REQUIRED WORK: The word "qquad" marks the lines to find; copy every such line from the data below.

########

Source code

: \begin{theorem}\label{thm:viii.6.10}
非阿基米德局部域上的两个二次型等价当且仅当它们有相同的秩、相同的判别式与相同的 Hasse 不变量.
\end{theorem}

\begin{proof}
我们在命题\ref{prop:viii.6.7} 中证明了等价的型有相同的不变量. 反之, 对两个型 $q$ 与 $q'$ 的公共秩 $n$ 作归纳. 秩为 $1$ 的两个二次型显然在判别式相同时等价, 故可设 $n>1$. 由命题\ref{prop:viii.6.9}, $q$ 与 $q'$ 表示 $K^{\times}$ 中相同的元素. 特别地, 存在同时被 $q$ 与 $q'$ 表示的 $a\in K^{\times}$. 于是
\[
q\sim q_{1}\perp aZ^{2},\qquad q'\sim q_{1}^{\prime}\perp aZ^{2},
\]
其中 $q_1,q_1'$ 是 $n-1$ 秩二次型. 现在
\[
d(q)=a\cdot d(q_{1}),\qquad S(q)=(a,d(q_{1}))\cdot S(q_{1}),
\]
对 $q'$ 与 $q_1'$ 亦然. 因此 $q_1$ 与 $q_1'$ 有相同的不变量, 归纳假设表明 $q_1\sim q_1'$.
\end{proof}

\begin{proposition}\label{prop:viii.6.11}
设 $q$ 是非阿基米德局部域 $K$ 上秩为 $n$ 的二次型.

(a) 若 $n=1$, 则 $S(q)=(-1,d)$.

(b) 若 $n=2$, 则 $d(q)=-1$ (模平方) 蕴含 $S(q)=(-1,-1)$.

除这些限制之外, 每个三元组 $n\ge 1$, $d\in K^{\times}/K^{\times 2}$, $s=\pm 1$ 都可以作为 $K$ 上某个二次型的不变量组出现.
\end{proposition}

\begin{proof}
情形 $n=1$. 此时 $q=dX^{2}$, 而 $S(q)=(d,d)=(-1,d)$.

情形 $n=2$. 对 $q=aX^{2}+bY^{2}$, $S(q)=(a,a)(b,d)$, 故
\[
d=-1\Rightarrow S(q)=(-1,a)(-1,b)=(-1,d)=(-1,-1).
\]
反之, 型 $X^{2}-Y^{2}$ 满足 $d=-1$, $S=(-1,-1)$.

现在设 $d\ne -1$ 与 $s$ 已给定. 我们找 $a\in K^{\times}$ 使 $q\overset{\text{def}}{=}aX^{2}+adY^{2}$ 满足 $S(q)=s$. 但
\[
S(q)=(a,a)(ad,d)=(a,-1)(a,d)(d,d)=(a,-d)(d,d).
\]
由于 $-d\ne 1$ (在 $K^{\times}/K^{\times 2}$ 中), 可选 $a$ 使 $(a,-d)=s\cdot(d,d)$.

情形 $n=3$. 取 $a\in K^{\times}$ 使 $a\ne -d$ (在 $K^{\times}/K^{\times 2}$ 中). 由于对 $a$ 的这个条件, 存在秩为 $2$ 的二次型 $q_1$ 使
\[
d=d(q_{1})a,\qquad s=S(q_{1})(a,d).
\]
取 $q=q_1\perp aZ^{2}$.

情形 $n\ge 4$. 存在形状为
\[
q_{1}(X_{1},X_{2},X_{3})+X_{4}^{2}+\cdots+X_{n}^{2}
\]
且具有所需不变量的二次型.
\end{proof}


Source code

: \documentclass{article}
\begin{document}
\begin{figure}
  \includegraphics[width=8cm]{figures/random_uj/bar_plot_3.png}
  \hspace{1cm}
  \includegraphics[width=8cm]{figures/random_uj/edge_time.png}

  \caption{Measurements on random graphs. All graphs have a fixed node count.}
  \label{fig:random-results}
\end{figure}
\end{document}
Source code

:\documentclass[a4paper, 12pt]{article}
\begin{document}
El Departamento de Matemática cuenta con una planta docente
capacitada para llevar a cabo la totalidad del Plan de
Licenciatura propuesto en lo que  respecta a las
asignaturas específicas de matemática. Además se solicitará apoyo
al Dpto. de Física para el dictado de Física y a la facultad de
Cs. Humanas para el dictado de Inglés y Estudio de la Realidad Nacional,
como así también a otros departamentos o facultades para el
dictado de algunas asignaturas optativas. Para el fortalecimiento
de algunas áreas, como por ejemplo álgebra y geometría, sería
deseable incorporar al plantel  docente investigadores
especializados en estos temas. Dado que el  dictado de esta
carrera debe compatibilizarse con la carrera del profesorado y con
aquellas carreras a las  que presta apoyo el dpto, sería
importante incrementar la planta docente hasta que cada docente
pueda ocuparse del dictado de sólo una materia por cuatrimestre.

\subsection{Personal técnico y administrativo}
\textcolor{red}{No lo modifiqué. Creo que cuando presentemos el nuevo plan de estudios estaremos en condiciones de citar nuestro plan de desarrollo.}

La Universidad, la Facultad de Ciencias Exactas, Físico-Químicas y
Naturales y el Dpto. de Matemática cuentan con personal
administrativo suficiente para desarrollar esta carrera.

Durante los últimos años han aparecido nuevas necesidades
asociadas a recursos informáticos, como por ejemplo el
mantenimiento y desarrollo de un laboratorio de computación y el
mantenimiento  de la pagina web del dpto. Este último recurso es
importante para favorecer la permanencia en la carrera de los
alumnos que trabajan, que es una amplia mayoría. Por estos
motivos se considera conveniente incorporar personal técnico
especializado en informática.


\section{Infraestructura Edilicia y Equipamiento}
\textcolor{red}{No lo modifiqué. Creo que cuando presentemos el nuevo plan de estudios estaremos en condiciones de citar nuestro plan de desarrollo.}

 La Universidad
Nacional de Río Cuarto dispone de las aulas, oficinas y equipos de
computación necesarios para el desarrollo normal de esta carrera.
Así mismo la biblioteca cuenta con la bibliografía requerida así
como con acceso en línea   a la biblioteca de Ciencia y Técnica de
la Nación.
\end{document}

########

OUTPUT OF THE EXERCISE:
q\sim q_{1}\perp aZ^{2},\qquad q'\sim q_{1}^{\prime}\perp aZ^{2},
d(q)=a\cdot d(q_{1}),\qquad S(q)=(a,d(q_{1}))\cdot S(q_{1}),
d=d(q_{1})a,\qquad s=S(q_{1})(a,d).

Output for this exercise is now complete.